Lusk – Instability is a word agriculturists know all too well, and many have turned to diversification to help balance the uncertainty. The sixth annual Diversified Ag Tour spotlighted some of these producers and gave other agriculturists tools to take back home.
    More than 40 people were on the trip and Wyoming Business Council Agribusiness Division Director Cindy Garretson-Weibel said it was one of their best turnouts. Sponsored by Wyoming Women in Ag and the Wyoming Business Council, the Diversified Ag Tour featured Niobrara County farmers and ranchers.
Gaukel Grown and Ground
    In 1999, Keeline-area wheat farmers Julie and Kevin Gaukel were faced with the need to generate more income to support their family. “We didn’t want to have a job we endure to support the life we love,” said Julie.
    The answer was to diversify, and Gaukel Grown and Ground was born.
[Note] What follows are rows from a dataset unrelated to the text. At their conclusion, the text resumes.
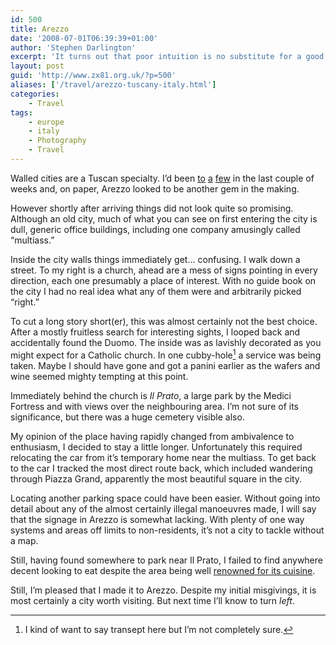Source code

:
 ```yaml
---
id: 500
title: Arezzo
date: '2008-07-01T06:39:39+01:00'
author: 'Stephen Darlington'
excerpt: 'It turns out that poor intuition is no substitute for a good map when visiting Arezzo.'
layout: post
guid: 'http://www.zx81.org.uk/?p=500'
aliases: ['/travel/arezzo-tuscany-italy.html']
categories:
    - Travel
tags:
    - europe
    - italy
    - Photography
    - Travel
---
```


Walled cities are a Tuscan specialty. I’d been [to](http://www.zx81.org.uk/travel/san-gimignano-tuscany-italy.html) [a](http://www.zx81.org.uk/travel/monteriggioni-tuscany-italy.html) [few](http://www.zx81.org.uk/travel/lucca-tuscany-italy.html) in the last couple of weeks and, on paper, Arezzo looked to be another gem in the making.

However shortly after arriving things did not look quite so promising. Although an old city, much of what you can see on first entering the city is dull, generic office buildings, including one company amusingly called “multiass.”

Inside the city walls things immediately get… confusing. I walk down a street. To my right is a church, ahead are a mess of signs pointing in every direction, each one presumably a place of interest. With no guide book on the city I had no real idea what any of them were and arbitrarily picked “right.”

To cut a long story short(er), this was almost certainly not the best choice. After a mostly fruitless search for interesting sights, I looped back and accidentally found the Duomo. The inside was as lavishly decorated as you might expect for a Catholic church. In one cubby-hole[^1] a service was being taken. Maybe I should have gone and got a panini earlier as the wafers and wine seemed mighty tempting at this point.

Immediately behind the church is *Il Prato*, a large park by the Medici Fortress and with views over the neighbouring area. I’m not sure of its significance, but there was a huge cemetery visible also.

My opinion of the place having rapidly changed from ambivalence to enthusiasm, I decided to stay a little longer. Unfortunately this required relocating the car from it’s temporary home near the multiass. To get back to the car I tracked the most direct route back, which included wandering through Piazza Grand, apparently the most beautiful square in the city.

Locating another parking space could have been easier. Without going into detail about any of the almost certainly illegal manoeuvres made, I will say that the signage in Arezzo is somewhat lacking. With plenty of one way systems and areas off limits to non-residents, it’s not a city to tackle without a map.

Still, having found somewhere to park near Il Prato, I failed to find anywhere decent looking to eat despite the area being well [renowned for its cuisine](http://wikitravel.org/en/Arezzo#Eat).

Still, I’m pleased that I made it to Arezzo. Despite my initial misgivings, it is most certainly a city worth visiting. But next time I’ll know to turn *left*.
[^1]: I kind of want to say transept here but I’m not completely sure.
The family produces 13 varieties of all natural stone-ground whole-wheat products including flour, mixes and cracked cereal. The company is a family affair and Kevin, Julie and their three children grind the flour, develop the recipes, create the packaging, do the marketing and sell the products.
    Their passion for agriculture resonates from the family and is evident in their willingness to teach the next generation. The Gaukels conduct “living classrooms” where classes of elementary school children come to learn about the work and contribution of agriculture. So far the students have been from Niobrara and Converse counties but the Gaukels encourage others to promote living classrooms in their area.
    “I’ve had kids come out to the farm and ask, ‘This is where food comes from?’” said Kevin, a fourth-generation farmer. “That’s a big inspiration to keep educating.”
Rockin’ 7 Ranch
    Brad Reese has a passion for hunting and ranching. So, after college a commercial hunting lodge on the family ranch, the Rockin’ 7 Ranch, was built and the result has brought diversification in a variety of ways.
    The success of Reese’s diversification experiments have been mixed. Reese and his family hit a winner with their deer and antelope hunting packages, but failed with a trial-run in bird hunting and a meat processing plant. Instead, the Reeses found unusual success in offering prairie dog hunts. The tour’s crowd roared with laughter as Reese described his hunters shooting off hundreds of rounds at the varmints and loving every minute of it.
    Reese said his experiences have taught him three important lessons. The first lesson is to devise an operation with a “moat” around it. He said the diversification project should be protected from competition in order for producers to name their own prices. Lesson two was to start small and be flexible. He warned against stretching too thin and straying away from the original operation. Finally, Reese advised producers to think about their diversification project’s margin.
    “Don’t buy yourself a job,” he said. “You need to decide how much trading you want to do with your way of life for the business.”
Wyoming Aquaculture Center
    The Wyoming Women’s Center is a place people would rarely associate with fish. However, the women’s prison in Lusk is putting inmates to work and teaching them valuable life and job skills in the raising of tilapia fish.
    The Aquaculture Center has been up and running since August 2006 and is already creating success for the business and the women working there. Inmates must meet certain requirements and are interviewed for the program. The 16 participants learn everything from care of the fish to daily water testing.
    The fish are raised from less than an inch long to about 1.5 pounds before being shipped. They are sent fresh or live to markets with their first shipment going to a Denver market.
    It was apparent the inmates love the work they do in the aquaculture facility. Prison officials said the participants are learning valuable job skills many of them didn’t before possess.
    “Some of these women didn’t ever have anything expected of them before now,” one official said.
    The aquaculture center hopes to be profit earning in two years and hopes the growth, learning and value of the program never stop.
Waldock Partnership
    With energy booming in the state, oil and gas companies are wondering what to do with the worn out tires from their enormous equipment. That’s where Waldock Partnership comes into play. The only tire processing facility in the state, the company takes tires from the mines and recycles them.
    Old tires have a surprising number of uses. Quinton Waldock uses tires for livestock feeders, quasi loader buckets, fall protection for playgrounds and plant mulch. He even uses magnets to pull the steel from the tire sidewalls to sell.
    The business started 15 years ago and doesn’t show any signs of slowing down. Waldock said at this point he’s promoted his products through price incentives and educating people about the materials’ uses.
    “At some point the volume of tires in this state is going to be a problem,” he said. “I’ll take care of as much as we can.”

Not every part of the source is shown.